Steam generator components are stressed by varying steam pressures and high thermal stresses during start-up and shutdown. The varying loads lead to cyclic strain exhaustion, and the flow of hot steam causes time-dependant creeping.

Both of these affect service life. Boiler protection and burner management systems ensure boiler furnace safety and fuel shutdown. ABB’s BoilerLife system tracks life consumption based on fatigue and creep of its major thick walled components. Systems can have pulverised coal flow monitoring and carbon content in ash measured in real-time.

ABB recommends monitoring for components with operating temperatures exceeding 350°C and/or those subjected to frequent changes of operating conditions. This applies to high and intermediate pressure rotors in reheat turbines, turbine casings, valve housings, crossover pipes and pipe elbows.

Power plants must always know their exact boiler and turbine efficiencies, and take immediate action when they drop. Metso Automation reports that a 1% improvement in boiler efficiency means annual fuel savings for large boilers of up to €200 000. The company’s boiler performance monitoring can be used with fluidised bed boilers, pulverised coal fired boilers, oil/gas fired boilers and grate-fired boilers. The extensive storage of history data enables also long-term monitoring of gradual component deterioration and thus better scheduling of maintenance.

Metso Automation’s Machinery Condition Monitoring System similarly monitors the exhaust levels of boiler components. Real-time performance monitoring with simulation and calculation helps maximise efficiency under various operational conditions. Steam plant optimisation helps optimise the operating mode, and enables flexible load allocation between different plant units. The software also helps with energy budgeting and negotiating power contracts,

“A 1% improvement in boiler efficiency means annual fuel savings for large boilers of up to €200 000.”

ABB’s AdviseIT Turbine Lifetime Monitoring continuously computes the effect of actual operation on service life of steam turbine components and associated valves. It provides operators with information related to service life of the steam turbine. The software tracks turbine life consumption based on fatigue and creep of steam valves, casing and rotor. That leads to improved turbine maintenance scheduling, based on actual documented service life.

Siemens‘ SPPA-M3000 similarly monitors individual components and systems. Calculations for gas turbines include heat balance (inputs, outputs and losses), main performance parameters like turbine inlet temperature, specific fuel consumption, heat rate, thermal efficiency and electrical efficiency. The SPPA-M3000 helps develop maintenance strategies, and integrates power plant and business data.

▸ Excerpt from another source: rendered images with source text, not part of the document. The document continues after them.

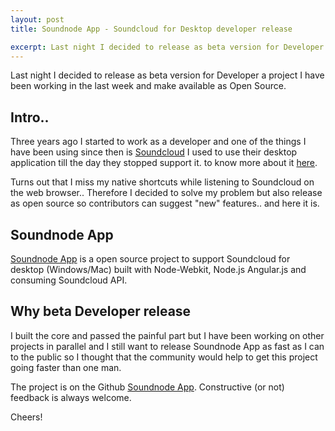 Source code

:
 ```yaml
---
layout: post
title: Soundnode App - Soundcloud for Desktop developer release

excerpt: Last night I decided to release as beta version for Developer a project I have been working in the last week and make available as Open Source.
---
```


Last night I decided to release as beta version for Developer a project I have been working in the last week and make available as Open Source.

## Intro..

Three years ago I started to work as a developer and one of the things I have been using since then is <a href="http://www.soundcloud.com" target="_blank" title="Soundcloud">Soundcloud</a> I used to use their desktop application till the day they stopped support it. to know more about it <a href="http://blog.soundcloud.com/2011/01/06/desktop/" target="_blank" title="Soundcloud desktop support">here</a>.

Turns out that I miss my native shortcuts while listening to Soundcloud on the web browser.. Therefore I decided to solve my problem but also release as open source so contributors can suggest "new" features.. and here it is.

## Soundnode App

<a href="http://www.soundnodeapp.com" target="_blank" title="Soundnode App - Soundcloud for desktop">Soundnode App</a> is a open source project to support Soundcloud for desktop (Windows/Mac) built with Node-Webkit, Node.js Angular.js and consuming Soundcloud API.

## Why beta Developer release

I built the core and passed the painful part but I have been working on other projects in parallel and I still want to release Soundnode App as fast as I can to the public so I thought that the community would help to get this project going faster than one man.

The project is on the Github <a href="https://github.com/Soundnode/soundnode-app" target="_blank" title="Soundnode App - Soundcloud for desktop">Soundnode App</a>.
Constructive (or not) feedback is always welcome.

Cheers! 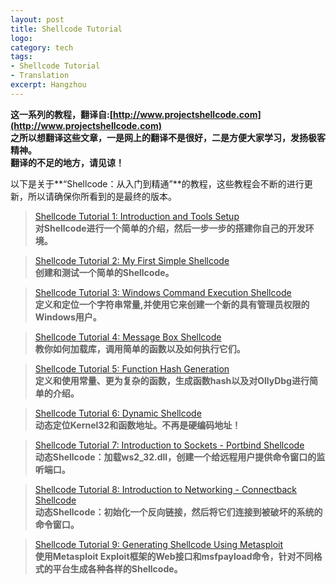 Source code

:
 ```yaml
---
layout: post
title: Shellcode Tutorial
logo: 
category: tech
tags:
- Shellcode Tutorial
- Translation
excerpt: Hangzhou
---
```

**这一系列的教程，翻译自:[http://www.projectshellcode.com](http://www.projectshellcode.com)**    
**之所以想翻译这些文章，一是网上的翻译不是很好，二是方便大家学习，发扬极客精神。**    
**翻译的不足的地方，请见谅！**

以下是关于**“Shellcode：从入门到精通”**的教程，这些教程会不断的进行更新，所以请确保你所看到的是最终的版本。

>[Shellcode Tutorial 1: Introduction and Tools Setup]()    
    **对Shellcode进行一个简单的介绍，然后一步一步的搭建你自己的开发环境。**

>[Shellcode Tutorial 2: My First Simple Shellcode]()    
    **创建和测试一个简单的Shellcode。**

>[Shellcode Tutorial 3: Windows Command Execution Shellcode]()    
    **定义和定位一个字符串常量,并使用它来创建一个新的具有管理员权限的Windows用户。**

>[Shellcode Tutorial 4: Message Box Shellcode]()    
    **教你如何加载库，调用简单的函数以及如何执行它们。**

>[Shellcode Tutorial 5: Function Hash Generation]()    
    **定义和使用常量、更为复杂的函数，生成函数hash以及对OllyDbg进行简单的介绍。**

>[Shellcode Tutorial 6: Dynamic Shellcode]()    
    **动态定位Kernel32和函数地址。不再是硬编码地址！**

>[Shellcode Tutorial 7: Introduction to Sockets - Portbind Shellcode]()    
    **动态Shellcode：加载ws2_32.dll，创建一个给远程用户提供命令窗口的监听端口。**

>[Shellcode Tutorial 8: Introduction to Networking - Connectback Shellcode]()    
    **动态Shellcode：初始化一个反向链接，然后将它们连接到被破坏的系统的命令窗口。**

>[Shellcode Tutorial 9: Generating Shellcode Using Metasploit]()    
    **使用Metasploit Exploit框架的Web接口和msfpayload命令，针对不同格式的平台生成各种各样的Shellcode。** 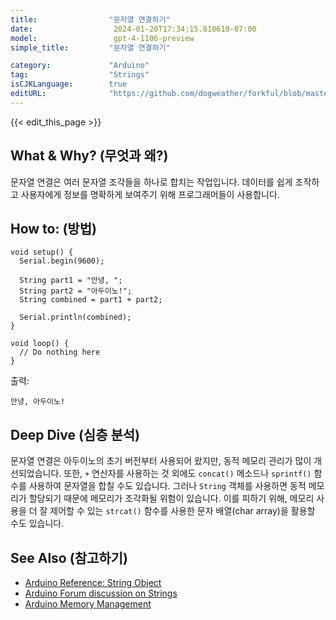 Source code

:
 ```yaml
---
title:                "문자열 연결하기"
date:                  2024-01-20T17:34:15.810610-07:00
model:                 gpt-4-1106-preview
simple_title:         "문자열 연결하기"

category:             "Arduino"
tag:                  "Strings"
isCJKLanguage:        true
editURL:              "https://github.com/dogweather/forkful/blob/master/content/ko/arduino/concatenating-strings.md"
---
```


{{< edit_this_page >}}

## What & Why? (무엇과 왜?)
문자열 연결은 여러 문자열 조각들을 하나로 합치는 작업입니다. 데이터를 쉽게 조작하고 사용자에게 정보를 명확하게 보여주기 위해 프로그래머들이 사용합니다.

## How to: (방법)
```Arduino
void setup() {
  Serial.begin(9600);
  
  String part1 = "안녕, ";
  String part2 = "아두이노!";
  String combined = part1 + part2;

  Serial.println(combined);
}

void loop() {
  // Do nothing here
}
```
출력:
```
안녕, 아두이노!
```

## Deep Dive (심층 분석)
문자열 연결은 아두이노의 초기 버전부터 사용되어 왔지만, 동적 메모리 관리가 많이 개선되었습니다. 또한, `+` 연산자를 사용하는 것 외에도 `concat()` 메소드나 `sprintf()` 함수를 사용하여 문자열을 합칠 수도 있습니다. 그러나 `String` 객체를 사용하면 동적 메모리가 할당되기 때문에 메모리가 조각화될 위험이 있습니다. 이를 피하기 위해, 메모리 사용을 더 잘 제어할 수 있는 `strcat()` 함수를 사용한 문자 배열(char array)을 활용할 수도 있습니다.

## See Also (참고하기)
- [Arduino Reference: String Object](https://www.arduino.cc/reference/en/language/variables/data-types/stringobject/)
- [Arduino Forum discussion on Strings](https://forum.arduino.cc/t/an-introduction-to-string-handling-in-arduino/583891)
- [Arduino Memory Management](https://www.arduino.cc/en/Tutorial/Foundations/Memory)
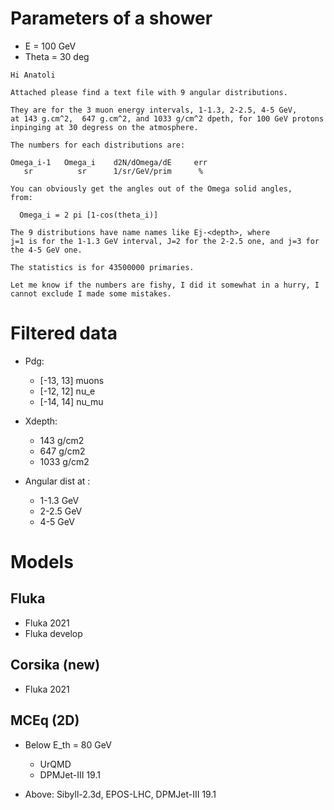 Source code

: # Parameters of a shower
- E = 100 GeV
- Theta = 30 deg

```
Hi Anatoli

Attached please find a text file with 9 angular distributions.

They are for the 3 muon energy intervals, 1-1.3, 2-2.5, 4-5 GeV,
at 143 g.cm^2,  647 g.cm^2, and 1033 g/cm^2 dpeth, for 100 GeV protons
inpinging at 30 degress on the atmosphere.

The numbers for each distributions are:

Omega_i-1   Omega_i    d2N/dOmega/dE     err
   sr          sr      1/sr/GeV/prim      %

You can obviously get the angles out of the Omega solid angles,
from:

  Omega_i = 2 pi [1-cos(theta_i)]

The 9 distributions have name names like Ej-<depth>, where
j=1 is for the 1-1.3 GeV interval, J=2 for the 2-2.5 one, and j=3 for
the 4-5 GeV one.

The statistics is for 43500000 primaries.

Let me know if the numbers are fishy, I did it somewhat in a hurry, I
cannot exclude I made some mistakes.
```

# Filtered data
- Pdg:
    - [-13, 13] muons
    - [-12, 12] nu_e
    - [-14, 14] nu_mu

- Xdepth:
    - 143 g/cm2
    - 647 g/cm2
    - 1033 g/cm2

- Angular dist at :
    - 1-1.3 GeV
    - 2-2.5 GeV
    - 4-5 GeV 


# Models

## Fluka
- Fluka 2021
- Fluka develop

## Corsika (new)
- Fluka 2021

## MCEq (2D)
- Below E_th = 80 GeV
    - UrQMD
    - DPMJet-III 19.1

- Above:
Sibyll-2.3d, EPOS-LHC, DPMJet-III 19.1  
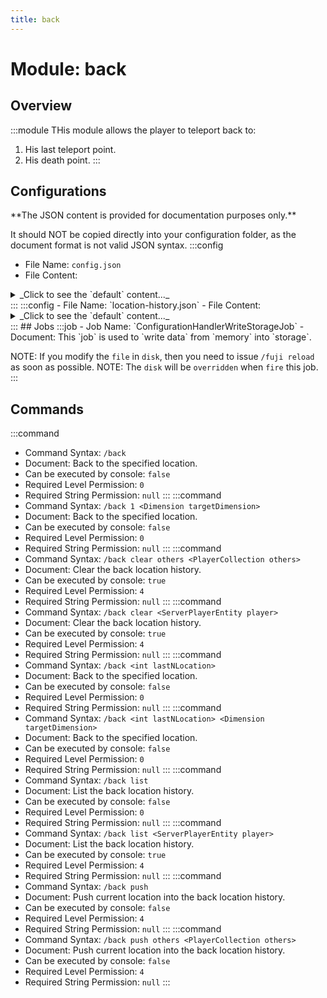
 ```yaml
---
title: back
---
```



# Module: back

## Overview
:::module
THis module allows the player to teleport back to:
1. His last teleport point.
2. His death point.
:::
## Configurations
<Admonition type="warning" icon="" title="">
**The JSON content is provided for documentation purposes only.**

It should NOT be copied directly into your configuration folder, as the document format is not valid JSON syntax.
</Admonition>
:::config
- File Name: `config.json`
- File Content: 
<details>

<summary>_Click to see the `default` content..._</summary>

```json showLineNumbers title="config/fuji/modules/back/config.json"
{
  /* Ignore `this teleport` if the `distance` is too close in between. */
  "ignore_distance": 32.0
  /* Should we save the location on player death? */,
  "enable_back_on_death": true
  /* Should we save the location on player teleport? */,
  "enable_back_on_teleport": true
  /* Max saved location slots. */,
  "max_back_location_entries_to_save": 3
}
```
</details>
:::
:::config
- File Name: `location-history.json`
- File Content: 
<details>

<summary>_Click to see the `default` content..._</summary>

```json showLineNumbers title="config/fuji/modules/back/location-history.json"
{
  "player2history": {}
}
```
</details>
:::
## Jobs
:::job
- Job Name: `ConfigurationHandlerWriteStorageJob`
- Document: This `job` is used to `write data` from `memory` into `storage`.

NOTE: If you modify the `file` in `disk`, then you need to issue `/fuji reload` as soon as possible.
NOTE: The `disk` will be `overridden` when `fire` this job.
:::
## Commands
:::command
- Command Syntax: `/back`
- Document: Back to the specified location.
- Can be executed by console: `false`
- Required Level Permission: `0`
- Required String Permission: `null`
:::
:::command
- Command Syntax: `/back 1 <Dimension targetDimension>`
- Document: Back to the specified location.
- Can be executed by console: `false`
- Required Level Permission: `0`
- Required String Permission: `null`
:::
:::command
- Command Syntax: `/back clear others <PlayerCollection others>`
- Document: Clear the back location history.
- Can be executed by console: `true`
- Required Level Permission: `4`
- Required String Permission: `null`
:::
:::command
- Command Syntax: `/back clear <ServerPlayerEntity player>`
- Document: Clear the back location history.
- Can be executed by console: `true`
- Required Level Permission: `4`
- Required String Permission: `null`
:::
:::command
- Command Syntax: `/back <int lastNLocation>`
- Document: Back to the specified location.
- Can be executed by console: `false`
- Required Level Permission: `0`
- Required String Permission: `null`
:::
:::command
- Command Syntax: `/back <int lastNLocation> <Dimension targetDimension>`
- Document: Back to the specified location.
- Can be executed by console: `false`
- Required Level Permission: `0`
- Required String Permission: `null`
:::
:::command
- Command Syntax: `/back list`
- Document: List the back location history.
- Can be executed by console: `false`
- Required Level Permission: `0`
- Required String Permission: `null`
:::
:::command
- Command Syntax: `/back list <ServerPlayerEntity player>`
- Document: List the back location history.
- Can be executed by console: `true`
- Required Level Permission: `4`
- Required String Permission: `null`
:::
:::command
- Command Syntax: `/back push`
- Document: Push current location into the back location history.
- Can be executed by console: `false`
- Required Level Permission: `4`
- Required String Permission: `null`
:::
:::command
- Command Syntax: `/back push others <PlayerCollection others>`
- Document: Push current location into the back location history.
- Can be executed by console: `false`
- Required Level Permission: `4`
- Required String Permission: `null`
:::
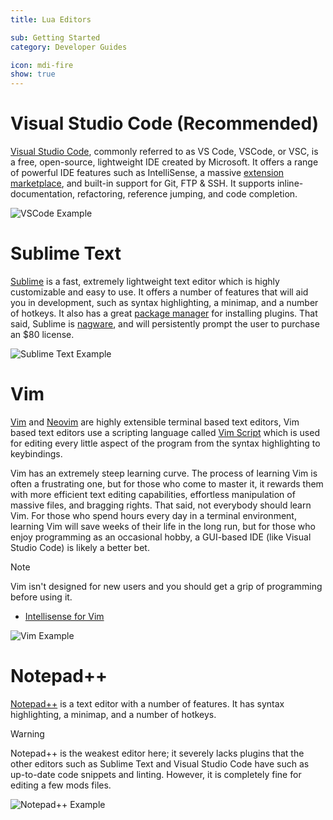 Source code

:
```yaml
---
title: Lua Editors

sub: Getting Started
category: Developer Guides

icon: mdi-fire
show: true
---
```

# Visual Studio Code (Recommended)

[Visual Studio Code](https://code.visualstudio.com/), commonly referred to as VS Code, VSCode, or VSC, is a free, open-source, lightweight IDE created by Microsoft. It offers a range of powerful IDE features such as IntelliSense, a massive [extension marketplace](https://marketplace.visualstudio.com/VSCode), and built-in support for Git, FTP & SSH. It supports inline-documentation, refactoring, reference jumping, and code completion.

![VSCode Example](/images/vscode.png)

# Sublime Text

[Sublime](https://sublimetext.com/) is a fast, extremely lightweight text editor which is highly customizable and easy to use. It offers a number of features that will aid you in development, such as syntax highlighting, a minimap, and a number of hotkeys. It also has a great [package manager](https://packagecontrol.io/) for installing plugins. That said, Sublime is [nagware](https://en.wikipedia.org/wiki/Shareware#Nagware), and will persistently prompt the user to purchase an $80 license.

![Sublime Text Example](/images/sublime.png)

# Vim
[Vim](https://www.vim.org/) and [Neovim](https://neovim.io/) are highly extensible terminal based text editors, Vim based text editors use a scripting language called [Vim Script](https://www.cs.auckland.ac.nz/references/gnu/vim/usr_41.html) which is used for editing every little aspect of the program from the syntax highlighting to keybindings.

Vim has an extremely steep learning curve. The process of learning Vim is often a frustrating one, but for those who come to master it, it rewards them with more efficient text editing capabilities, effortless manipulation of massive files, and bragging rights. That said, not everybody should learn Vim. For those who spend hours every day in a terminal environment, learning Vim will save weeks of their life in the long run, but for those who enjoy programming as an occasional hobby, a GUI-based IDE (like Visual Studio Code) is likely a better bet. 

> [!NOTE]  
> Vim isn't designed for new users and you should get a grip of programming before using it.

* [Intellisense for Vim](https://github.com/neoclide/coc.nvim)

![Vim Example](/images/vim.png)

# Notepad++ 

[Notepad++](https://notepad-plus-plus.org/) is a text editor with a number of features. It has syntax highlighting, a minimap, and a number of hotkeys.

> [!WARNING]  
> Notepad++ is the weakest editor here; it severely lacks plugins that the other editors such as Sublime Text and Visual Studio Code have such as up-to-date code snippets and linting. However, it is completely fine for editing a few mods files.

![Notepad++ Example](/images/notepad.webp)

Siemens recommends looking at auxiliary items when upgrading plant automation systems. Vibration monitoring equipment should be added or upgraded to monitor the health of the rotor and associated bearings. Sensors can often profitably be added to monitor temperatures of bearing lube oil and metal, valve metal, steam chest and elsewhere. The system should continuously measure and monitor key parameters, and alert the operator when any begin to indicate weakness in the turbine components. That can include bearing failures, imbalance or misalignment and shaft cracks.